(INSTRUCTIONS FOR THE TASK):
What lines in the following entries hold the word "Next"? Copy each one.

(Items from a data source)
__________
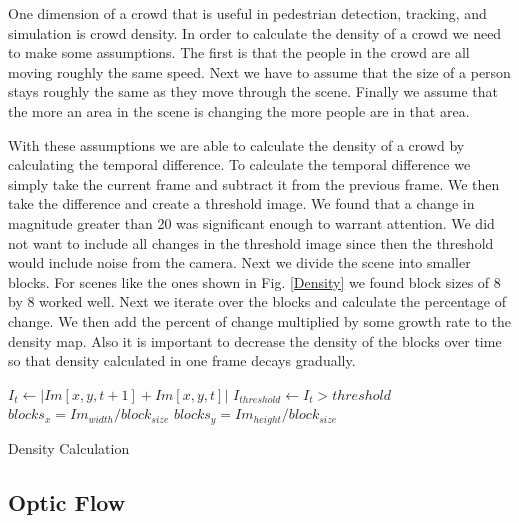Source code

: \documentclass[12pt, onecolumn, conference]{IEEEtran}
\begin{document}
One dimension of a crowd that is useful in pedestrian detection, tracking, and simulation is crowd density. In order to calculate the density of a crowd we need to make some assumptions. The first is that the people in the crowd are all moving roughly the same speed. Next we have to assume that the size of a person stays roughly the same as they move through the scene. Finally we assume that the more an area in the scene is changing the more people are in that area.

With these assumptions we are able to calculate the density of a crowd by calculating the temporal difference. To calculate the temporal difference we simply take the current frame and subtract it from the previous frame. We then take the difference and create a threshold image. We found that a change in magnitude greater than 20 was significant enough to warrant attention. We did not want to include all changes in the threshold image since then the threshold would include noise from the camera. Next we divide the scene into smaller blocks. For scenes like the ones shown in Fig. \ref{Density} we found block sizes of 8 by 8 worked well. Next we iterate over the blocks and calculate the percentage of change. We then add the percent of change multiplied by some growth rate to the density map. Also it is important to decrease the density of the blocks over time so that density calculated in one frame decays gradually.

\begin{algorithm}
\DontPrintSemicolon
 $I_{t} \leftarrow | Im[x, y, t+1] + Im[x, y, t] | $\;
 $I_{threshold} \leftarrow I_{t} > threshold$\;
 $blocks_{x} = Im_{width}/block_{size}$\;
 $blocks_{y} = Im_{height}/block_{size}$\;
\caption{Density Calculation}
\end{algorithm}

\subsection{Optic Flow}
\end{document}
__________
(RESPONSE TO THE EXERCISE):
One dimension of a crowd that is useful in pedestrian detection, tracking, and simulation is crowd density. In order to calculate the density of a crowd we need to make some assumptions. The first is that the people in the crowd are all moving roughly the same speed. Next we have to assume that the size of a person stays roughly the same as they move through the scene. Finally we assume that the more an area in the scene is changing the more people are in that area.
With these assumptions we are able to calculate the density of a crowd by calculating the temporal difference. To calculate the temporal difference we simply take the current frame and subtract it from the previous frame. We then take the difference and create a threshold image. We found that a change in magnitude greater than 20 was significant enough to warrant attention. We did not want to include all changes in the threshold image since then the threshold would include noise from the camera. Next we divide the scene into smaller blocks. For scenes like the ones shown in Fig. \ref{Density} we found block sizes of 8 by 8 worked well. Next we iterate over the blocks and calculate the percentage of change. We then add the percent of change multiplied by some growth rate to the density map. Also it is important to decrease the density of the blocks over time so that density calculated in one frame decays gradually.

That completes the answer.